§ EXERCISE AIM
Set down, word for word, every line of the material below from the one containing "- Células azuis: representam a rota atual;" through the one containing "# Stay awhile and listen", but none of its pictures.

§ GIVEN RECORDS
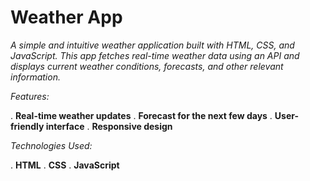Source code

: # Weather App

*A simple and intuitive weather application built with HTML, CSS, and JavaScript. This app fetches real-time weather data using an API and displays current weather conditions, forecasts, and other relevant information.*

*Features:*

. **Real-time weather updates**
. **Forecast for the next few days**
. **User-friendly interface**
. **Responsive design**


*Technologies Used:*

. **HTML**
. **CSS**
. **JavaScript**
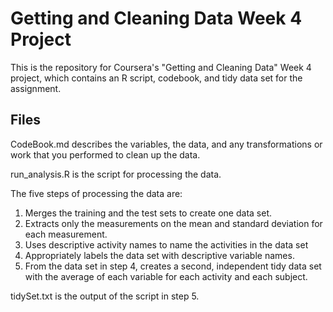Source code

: # Getting and Cleaning Data Week 4 Project


This is the repository for Coursera's "Getting and Cleaning Data" Week 4 project, which contains an R script, codebook, and tidy data set for the assignment.

## Files
CodeBook.md describes the variables, the data, and any transformations or work that you performed to clean up the data.

run_analysis.R is the script for processing the data.

The five steps of processing the data are:

1. Merges the training and the test sets to create one data set.
2. Extracts only the measurements on the mean and standard deviation for each measurement. 
3. Uses descriptive activity names to name the activities in the data set
4. Appropriately labels the data set with descriptive variable names. 
5. From the data set in step 4, creates a second, independent tidy data set with the average of each variable for each activity and each subject.


tidySet.txt is the output of the script in step 5.
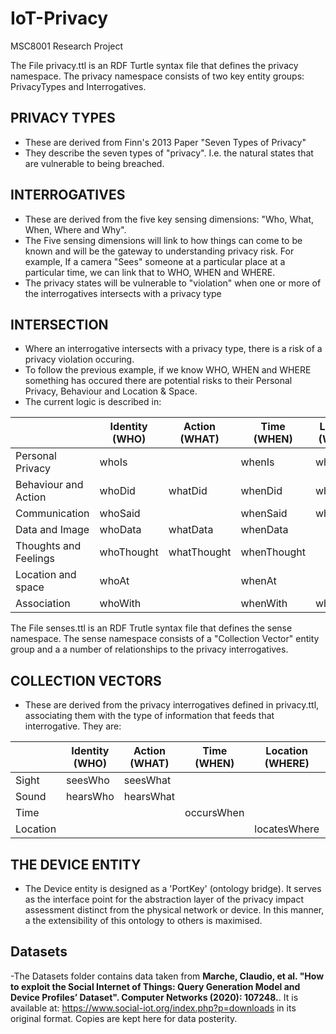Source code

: # IoT-Privacy
MSC8001 Research Project

The File privacy.ttl is an RDF Turtle syntax file that defines the privacy namespace. 
The privacy namespace consists of two key entity groups: PrivacyTypes and Interrogatives. 

## PRIVACY TYPES
- These are derived from Finn's 2013 Paper "Seven Types of Privacy"
- They describe the seven types of "privacy". I.e. the natural states that are vulnerable to being breached. 

## INTERROGATIVES
- These are derived from the five key sensing dimensions: "Who, What, When, Where and Why". 
- The Five sensing dimensions will link to how things can come to be known and will be the gateway to understanding privacy risk. For example, If a camera "Sees" someone at a particular place at a particular time, we can link that to WHO, WHEN and WHERE.
- The privacy states will be vulnerable to "violation" when one or more of the interrogatives intersects with a privacy type

## INTERSECTION
- Where an interrogative intersects with a privacy type, there is a risk of a privacy violation occuring. 
- To follow the previous example, if we know WHO, WHEN and WHERE something has occured there are potential risks to their Personal Privacy, Behaviour and Location & Space. 
- The current logic is described in: 

|              			| Identity (WHO) | Action (WHAT) | Time (WHEN) | Location (WHERE) | Motive (WHY) |
|-----------------------|----------------|---------------|-------------|------------------|--------------|
| Personal Privacy 	    | whoIs 		 |				 | whenIs	   | whereIs		  |				 |
| Behaviour and Action  | whoDid		 | whatDid		 | whenDid	   | whereDid 		  |				 |   
| Communication			| whoSaid		 | 				 | whenSaid	   | whereSaid		  | whySaid		 |
| Data and Image		| whoData		 | whatData		 | whenData    | 				  | 			 |
| Thoughts and Feelings | whoThought	 | whatThought 	 | whenThought | 				  | whyThought 	 |
| Location and space 	| whoAt 		 | 				 | whenAt 	   | 				  | 			 |
| Association 			| whoWith		 | 				 | whenWith    | whereWith 		  | 			 |


The File senses.ttl is an RDF Trutle syntax file that defines the sense namespace. 
The sense namespace consists of a "Collection Vector" entity group and a a number of relationships to the 
privacy interrogatives. 

## COLLECTION VECTORS
- These are derived from the privacy interrogatives defined in privacy.ttl, associating them with the type of information that feeds that interrogative. They are: 

|              			| Identity (WHO) | Action (WHAT) | Time (WHEN) | Location (WHERE) | Motive (WHY) |
|-----------------------|----------------|---------------|-------------|------------------|--------------|
| Sight	        	    | seesWho 		 | seesWhat		 | 			   | 				  |				 |
| Sound	        	    | hearsWho 		 | hearsWhat	 | 			   | 				  |				 |
| Time	        	    | 		 		 |				 | occursWhen  | 				  |				 |
| Location        	    | 		 		 |				 | 			   | locatesWhere	  |				 |


## THE DEVICE ENTITY
- The Device entity is designed as a 'PortKey' (ontology bridge). It serves as the interface point for the abstraction layer of the privacy impact assessment distinct from the physical network or device. In this manner, a the extensibility of this ontology to others is maximised. 

## Datasets

-The Datasets folder contains data taken from **Marche, Claudio, et al. "How to exploit the Social Internet of Things: Query Generation Model and Device Profiles’ Dataset". Computer Networks (2020): 107248.**. It is available at: https://www.social-iot.org/index.php?p=downloads in its original format. Copies are kept here for data posterity. 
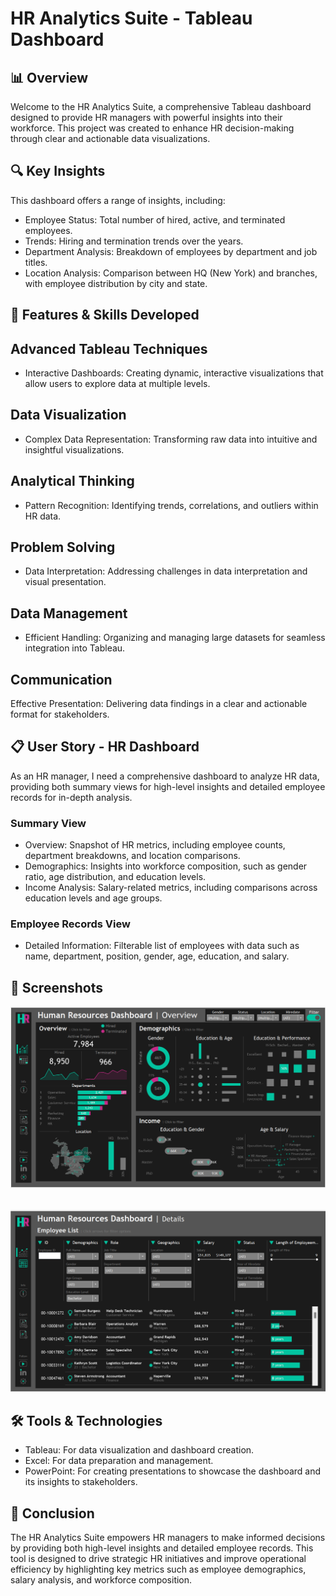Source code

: # **HR Analytics Suite - Tableau Dashboard**

## **📊 Overview** 

Welcome to the HR Analytics Suite, a comprehensive Tableau dashboard designed to provide HR managers with powerful insights into their workforce. This project was created to enhance HR decision-making through clear and actionable data visualizations.

## **🔍 Key Insights** 

This dashboard offers a range of insights, including:

- Employee Status: Total number of hired, active, and terminated employees.
- Trends: Hiring and termination trends over the years.
- Department Analysis: Breakdown of employees by department and job titles.
- Location Analysis: Comparison between HQ (New York) and branches, with employee distribution by city and state.

## **🚀 Features & Skills Developed**

## Advanced Tableau Techniques
- Interactive Dashboards: Creating dynamic, interactive visualizations that allow users to explore data at multiple levels.
## Data Visualization
- Complex Data Representation: Transforming raw data into intuitive and insightful visualizations.
## Analytical Thinking
- Pattern Recognition: Identifying trends, correlations, and outliers within HR data.
## Problem Solving
- Data Interpretation: Addressing challenges in data interpretation and visual presentation.
## Data Management
- Efficient Handling: Organizing and managing large datasets for seamless integration into Tableau.
## Communication
Effective Presentation: Delivering data findings in a clear and actionable format for stakeholders.

## **📋 User Story - HR Dashboard**

As an HR manager, I need a comprehensive dashboard to analyze HR data, providing both summary views for high-level insights and detailed employee records for in-depth analysis.

### Summary View

- Overview: Snapshot of HR metrics, including employee counts, department breakdowns, and location comparisons. <br>
- Demographics: Insights into workforce composition, such as gender ratio, age distribution, and education levels. <br>
- Income Analysis: Salary-related metrics, including comparisons across education levels and age groups.

### Employee Records View

- Detailed Information: Filterable list of employees with data such as name, department, position, gender, age, education, and salary.

## **📸 Screenshots**

![HR Analytics Dashboard](https://github.com/himanshu-pathak12/HR-Analytics-Suite/blob/main/HR%20Dashboard%20Overview.png)
&nbsp;&nbsp;&nbsp;

![HR Analytics Dashboard Details](https://github.com/himanshu-pathak12/HR-Analytics-Suite/blob/main/HR%20Dashboard%20Details.png)

## **🛠️ Tools & Technologies**

- Tableau: For data visualization and dashboard creation.
- Excel: For data preparation and management.
- PowerPoint: For creating presentations to showcase the dashboard and its insights to stakeholders.

## **🌟 Conclusion**  

The HR Analytics Suite empowers HR managers to make informed decisions by providing both high-level insights and detailed employee records. This tool is designed to drive strategic HR initiatives and improve operational efficiency by highlighting key metrics such as employee demographics, salary analysis, and workforce composition.






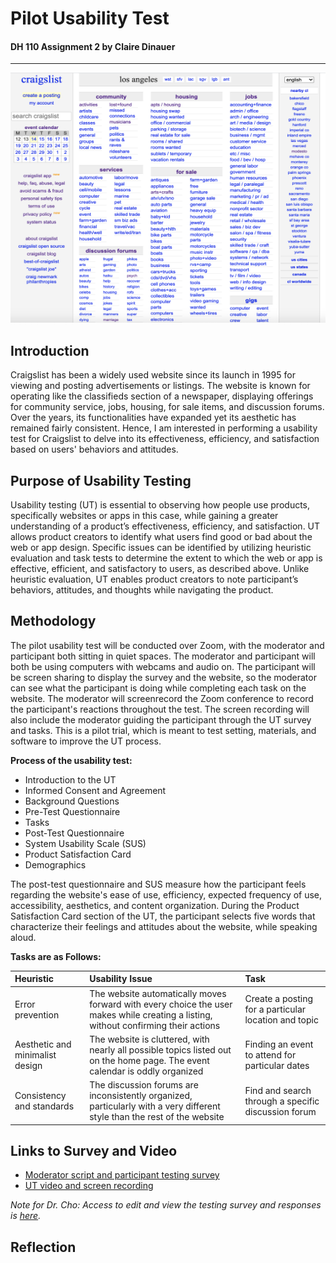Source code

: # Pilot Usability Test 
#### DH 110 Assignment 2 by Claire Dinauer

--------

<img src="craigslistnewhome.png" width="600" height="400"/>

## Introduction 

Craigslist has been a widely used website since its launch in 1995 for viewing and posting advertisements or listings. The website is known for operating like the classifieds section of a newspaper, displaying offerings for community service, jobs, housing, for sale items, and discussion forums. Over the years, its functionalities have expanded yet its aesthetic has remained fairly consistent. Hence, I am interested in performing a usability test for Craigslist to delve into its effectiveness, efficiency, and satisfaction based on users' behaviors and attitudes. 

## Purpose of Usability Testing

Usability testing (UT) is essential to observing how people use products, specifically websites or apps in this case, while gaining a greater understanding of a product’s effectiveness, efficiency, and satisfaction. UT allows product creators to identify what users find good or bad about the web or app design. Specific issues can be identified by utilizing heuristic evaluation and task tests to determine the extent to which the web or app is effective, efficient, and satisfactory to users, as described above. Unlike heuristic evaluation, UT enables product creators to note participant’s behaviors, attitudes, and thoughts while navigating the product.

## Methodology

The pilot usability test will be conducted over Zoom, with the moderator and participant both sitting in quiet spaces. The moderator and participant will both be using computers with webcams and audio on. The participant will be screen sharing to display the survey and the website, so the moderator can see what the participant is doing while completing each task on the website. The moderator will screenrecord the Zoom conference to record the participant's reactions throughout the test. The screen recording will also include the moderator guiding the participant through the UT survey and tasks. This is a pilot trial, which is meant to test setting, materials, and software to improve the UT process. 

**Process of the usability test:**
* Introduction to the UT
* Informed Consent and Agreement
* Background Questions
* Pre-Test Questionnaire
* Tasks 
* Post-Test Questionnaire
* System Usability Scale (SUS)
* Product Satisfaction Card
* Demographics

The post-test questionnaire and SUS measure how the participant feels regarding the website's ease of use, efficiency, expected frequency of use, accessibility, aesthetics, and content organization. During the Product Satisfaction Card section of the UT, the participant selects five words that characterize their feelings and attitudes about the website, while speaking aloud.

**Tasks are as Follows:**

Heuristic | Usability Issue  | Task  |
:--- | :--- | :--- |
Error prevention  | The website automatically moves forward with every choice the user makes while creating a listing, without confirming their actions  | Create a posting for a particular location and topic | 
Aesthetic and minimalist design  | The website is cluttered, with nearly all possible topics listed out on the home page. The event calendar is oddly organized   | Finding an event to attend for particular dates |
Consistency and standards  | The discussion forums are inconsistently organized, particularly with a very different style than the rest of the website | Find and search through a specific discussion forum |


## Links to Survey and Video
* [Moderator script and participant testing survey](https://forms.gle/ykcCgg37MaNEwaaPA) 
* [UT video and screen recording](https://drive.google.com/file/d/1XyIuLdEvbv8lesRAxNG4715Ekk8i5RSX/view?usp=sharing)

*Note for Dr. Cho: Access to edit and view the testing survey and responses is [here](https://docs.google.com/forms/d/1hBe1Mmp4fsfxIqDMuVbNi2WNbXbaHeIOO-kFogxCavU/edit?usp=sharing).*

## Reflection 

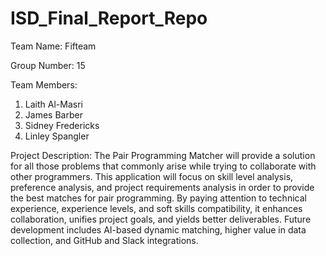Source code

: # ISD_Final_Report_Repo

Team Name: Fifteam

Group Number: 15

Team Members:
1. Laith Al-Masri
2. James Barber
3. Sidney Fredericks
4. Linley Spangler

Project Description:
The Pair Programming Matcher will provide a solution for all those problems that commonly arise while trying to collaborate with other programmers. This application will focus on skill level analysis, preference analysis, and project requirements analysis in order to provide the best matches for pair programming. By paying attention to technical experience, experience levels, and soft skills compatibility, it enhances collaboration, unifies project goals, and yields better deliverables. Future development includes AI-based dynamic matching, higher value in data collection, and GitHub and Slack integrations.
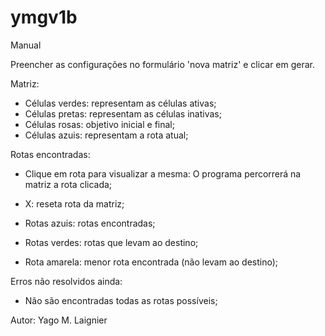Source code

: # ymgv1b

Manual

Preencher as configurações no formulário 'nova matriz' e clicar em gerar.

Matriz: 
- Células verdes: representam as células ativas;
- Células pretas: representam as células inativas;
- Células rosas: objetivo inicial e final;
- Células azuis: representam a rota atual;

Rotas encontradas:
- Clique em rota para visualizar a mesma: O programa percorrerá na matriz a rota clicada;

- X: reseta rota da matriz;
- Rotas azuis: rotas encontradas;
- Rotas verdes: rotas que levam ao destino;
- Rota amarela: menor rota encontrada (não levam ao destino);


Erros não resolvidos ainda:
* Não são encontradas todas as rotas possíveis;


Autor: Yago M. Laignier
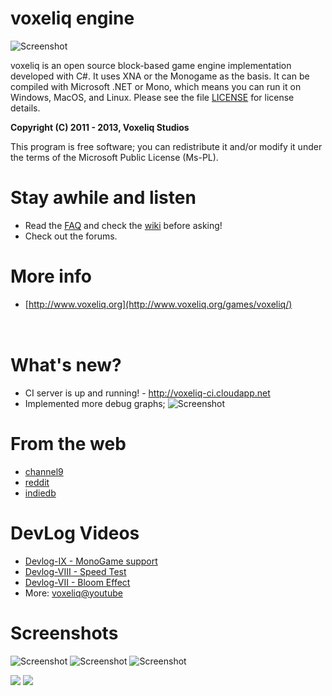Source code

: # voxeliq engine

![Screenshot](http://www.voxeliq.org/wp-content/uploads/2012/05/voxeliq-1024x582.jpg)

voxeliq is an open source block-based game engine implementation developed with C#. It uses XNA or the Monogame as the basis.
It can be compiled with Microsoft .NET or Mono, which means you can run it on Windows, MacOS, and Linux. 
Please see the file [LICENSE](https://github.com/raistlinthewiz/voxeliq/blob/master/LICENSE) for license details.

**Copyright (C) 2011 - 2013, Voxeliq Studios**

This program is free software; you can redistribute it and/or modify it under the terms of the Microsoft Public License (Ms-PL).

# Stay awhile and listen
- Read the [FAQ](https://github.com/raistlinthewiz/voxeliq/wiki/FAQ) and check the [wiki](https://github.com/raistlinthewiz/voxeliq/wiki) before asking!
- Check out the forums.
 
# More info

- [http://www.voxeliq.org](http://www.voxeliq.org/games/voxeliq/)

<a href='https://github.com/raistlinthewiz/voxeliq' target='_blank' title='Voxeliq@Github'><img src='https://github.com/favicon.ico' width='16' height='16'></a>
<a href='http://www.indiedb.com/engines/voxeliq' target='_blank' title='Voxeliq@IndieDB'><img src='http://www.indiedb.com/favicon.ico' width='16' height='16'></a>
<a href='http://steamcommunity.com/sharedfiles/filedetails/?id=110290631' target='_blank' title='Voxeliq@Steam-Greenlight'><img src='http://www.steampowered.com/favicon.ico' width='16' height='16'></a>
<a href='https://twitter.com/voxeliq' target='_blank' title='Voxeliq@Twitter'><img src='http://www.twitter.com/favicon.ico' width='16' height='16'></a>
<a href='https://www.facebook.com/VoxeliqStudios' target='_blank' title='Voxeliq@Facebook'><img src='https://www.facebook.com/favicon.ico' width='16' height='16'></a>
<a href='http://www.youtube.com/voxeliq' target='_blank' title='Voxeliq@Youtube'><img src='http://www.youtube.com/favicon.ico' width='16' height='16'></a>
<a href='http://www.reddit.com/r/gamedev/comments/15gqil/voxeliq_my_tiny_c_blockengine_is_open_source_now/' target='_blank' title='Voxeliq@reddit'><img src='http://www.reddit.com/favicon.ico' width='16' height='16'></a>

# What's new?
- CI server is up and running! - http://voxeliq-ci.cloudapp.net
- Implemented more debug graphs;
![Screenshot](http://i.imgur.com/OtQy4.jpg)

# From the web
- [channel9](http://channel9.msdn.com/coding4fun/blog/Block-out-some-time-to-play-with-the-C-open-source-block-game-engine-Voxeliq)
- [reddit](http://www.reddit.com/r/gamedev/comments/15gqil/voxeliq_my_tiny_c_blockengine_is_open_source_now/)
- [indiedb](http://www.indiedb.com/engines/voxeliq/news/voxeliq-engine-is-now-open-source)

# DevLog Videos

- [Devlog-IX - MonoGame support](http://www.youtube.com/watch?v=80ujxU8t8Zc)
- [Devlog-VIII - Speed Test](http://www.youtube.com/watch?v=CVVTT5b02S4)
- [Devlog-VII - Bloom Effect](http://www.youtube.com/watch?v=xTvzKK2TqmQ)
- More: [voxeliq@youtube](http://www.youtube.com/voxeliq)

# Screenshots

![Screenshot](http://media.indiedb.com/images/engines/1/1/399/VoxeliqClient_2012-03-16_14-13-05-46.jpg)
![Screenshot](http://media.indiedb.com/images/engines/1/1/399/VoxeliqClient_2012-03-16_14-13-12-91.jpg)
![Screenshot](http://media.indiedb.com/images/engines/1/1/399/VoxeliqClient_2012-03-16_14-15-27-29.jpg)

![](http://i.imgur.com/PRxru.png) ![](http://i.imgur.com/tYyL2.jpg) 
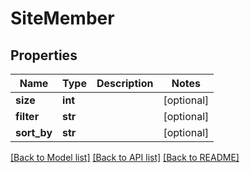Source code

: # SiteMember

## Properties
Name | Type | Description | Notes
------------ | ------------- | ------------- | -------------
**size** | **int** |  | [optional] 
**filter** | **str** |  | [optional] 
**sort_by** | **str** |  | [optional] 

[[Back to Model list]](../README.md#documentation-for-models) [[Back to API list]](../README.md#documentation-for-api-endpoints) [[Back to README]](../README.md)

§ WRITTEN ANSWER
- Células azuis: representam a rota atual;

Rotas encontradas:
- Clique em rota para visualizar a mesma: O programa percorrerá na matriz a rota clicada;

- X: reseta rota da matriz;
- Rotas azuis: rotas encontradas;
- Rotas verdes: rotas que levam ao destino;
- Rota amarela: menor rota encontrada (não levam ao destino);


Erros não resolvidos ainda:
* Não são encontradas todas as rotas possíveis;


Autor: Yago M. Laignier
Source code

: # voxeliq engine

![Screenshot](http://www.voxeliq.org/wp-content/uploads/2012/05/voxeliq-1024x582.jpg)

voxeliq is an open source block-based game engine implementation developed with C#. It uses XNA or the Monogame as the basis.
It can be compiled with Microsoft .NET or Mono, which means you can run it on Windows, MacOS, and Linux. 
Please see the file [LICENSE](https://github.com/raistlinthewiz/voxeliq/blob/master/LICENSE) for license details.

**Copyright (C) 2011 - 2013, Voxeliq Studios**

This program is free software; you can redistribute it and/or modify it under the terms of the Microsoft Public License (Ms-PL).

# Stay awhile and listen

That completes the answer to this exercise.